En privado

Recordando al prófugo Godoy…

Aquí, en el puntual control de años. Florestán

 

Esta historia comenzó el pasado 17 de octubre, cuando en una reunión de la Comisión de Seguridad del Senado de la República, que preside el priista Omar Fayad, la senadora perredista por Michoacán Iris Vianey Mendoza introdujo a un grupo de michoacanos, que al verlos sentados, la senadora panista y también michoacana Luisa María Calderón dijo: ¡Ay, nanita, estos son templarios!, pero no los denunció ante el Ministerio Público, solo lo declaró a los medios.

Ante esto, todos declararon: el priista Fayad, la perredista Mendoza, la panista Calderón y los aludidos que negaron formar parte de esa banda del crimen organizado.

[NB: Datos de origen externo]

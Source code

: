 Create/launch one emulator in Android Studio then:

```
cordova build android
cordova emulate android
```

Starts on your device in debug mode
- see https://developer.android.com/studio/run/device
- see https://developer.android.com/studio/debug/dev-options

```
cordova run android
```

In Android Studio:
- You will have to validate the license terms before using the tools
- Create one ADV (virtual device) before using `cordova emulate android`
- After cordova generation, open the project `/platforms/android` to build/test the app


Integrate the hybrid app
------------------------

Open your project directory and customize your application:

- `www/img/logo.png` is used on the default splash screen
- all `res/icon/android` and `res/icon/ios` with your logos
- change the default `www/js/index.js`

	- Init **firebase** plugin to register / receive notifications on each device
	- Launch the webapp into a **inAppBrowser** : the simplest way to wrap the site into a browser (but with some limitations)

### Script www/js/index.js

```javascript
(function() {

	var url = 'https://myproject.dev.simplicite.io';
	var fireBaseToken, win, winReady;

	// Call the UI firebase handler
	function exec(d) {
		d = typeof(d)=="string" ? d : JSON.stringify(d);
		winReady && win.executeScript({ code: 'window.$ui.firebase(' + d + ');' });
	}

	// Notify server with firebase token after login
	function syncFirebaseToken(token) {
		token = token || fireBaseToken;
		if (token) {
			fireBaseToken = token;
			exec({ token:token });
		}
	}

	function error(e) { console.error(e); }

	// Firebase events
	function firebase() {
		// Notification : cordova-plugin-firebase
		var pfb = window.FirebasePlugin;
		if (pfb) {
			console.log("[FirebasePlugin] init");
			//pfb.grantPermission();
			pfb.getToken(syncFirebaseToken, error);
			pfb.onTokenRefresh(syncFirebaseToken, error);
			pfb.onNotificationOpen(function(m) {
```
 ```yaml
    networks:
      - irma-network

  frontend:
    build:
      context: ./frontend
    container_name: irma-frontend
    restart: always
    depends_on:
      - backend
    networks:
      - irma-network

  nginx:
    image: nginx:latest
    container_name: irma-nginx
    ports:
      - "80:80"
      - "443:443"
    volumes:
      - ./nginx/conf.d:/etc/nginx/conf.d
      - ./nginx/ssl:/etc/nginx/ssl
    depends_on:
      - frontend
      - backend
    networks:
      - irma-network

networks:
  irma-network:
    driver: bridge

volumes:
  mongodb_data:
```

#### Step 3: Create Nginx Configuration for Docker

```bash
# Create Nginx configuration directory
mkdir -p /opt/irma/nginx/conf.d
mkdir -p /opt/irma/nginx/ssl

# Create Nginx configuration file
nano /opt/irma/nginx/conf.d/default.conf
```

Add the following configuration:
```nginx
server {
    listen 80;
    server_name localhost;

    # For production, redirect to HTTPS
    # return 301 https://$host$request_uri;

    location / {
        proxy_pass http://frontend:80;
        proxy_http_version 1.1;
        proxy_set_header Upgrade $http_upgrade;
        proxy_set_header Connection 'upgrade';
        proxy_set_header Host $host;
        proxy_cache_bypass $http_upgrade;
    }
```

El asunto se perdió en medio de la crisis en la Tierra Caliente michoacana y el operativo del gobierno federal para recuperar ese territorio controlado por los Templarios.

Pero luego circuló en las redes una fotografía de la misma senadora perredista en el templete de una fiesta, en Apatzingán, su tierra, donde aparecía al lado de la Barbie Grupera, Melissa, hija de uno de los fundadores de los Templarios, Enrique Plancarte (a) El Kike, uno de los delincuentes más buscados, lo que la legisladora desestimó, negando cualquier relación.

El lunes, el ahora venido a menos doctor José Manuel Mireles, fundador de los grupos de autodefensa, acusó a la misma senadora de formar parte de los Templarios, lo que, finalmente, llevó a la dirigencia del PRD a pedirle que se presentara en la PGR para despejar dudas y acusaciones, a lo que respondió que sí y para lo que solicitó licencia ante el pleno.

Y qué bueno que lo haga y siga, porque este caso lleva, inevitablemente, al del diputado Julio César Godoy Toscano, que llevando un año prófugo, en 2010 la bancada del PRD en San Lázaro, lo introdujo escondido en la camioneta de José Guadalupe Acosta Naranjo, presidente del Congreso, y ocultaron durante dos días en la oficina de Alejandro Encinas, su coordinador, para que protestara el cargo y darle la protección del fuero a quien era, realmente, un activo del crimen organizado de Michoacán, prófugo desde entonces.

Para que vean qué cerca anda el crimen organizado del poder.

RETALES

1. CFE. Algo más, no revelado, tiene que haber tras la renuncia de Francisco Rojas a la dirección de la CFE, que no nos han dicho;

2. Figura. Memorable el discurso, en Querétaro, del presidente del Congreso, el panista Ricardo Anaya, que podría ser el próximo gobernador de esa entidad y jugarla más arriba en 2018; y

3. Fiesta. Pues ya no me quedó claro si Jorge Luis Preciado usó o no el nuevo centro de diversiones y salón de fiestas del Senado en Reforma para un reventón oficial o privado o ambos. Dijo: la fiesta se salió de cauce. ¡Pues qué hicieron!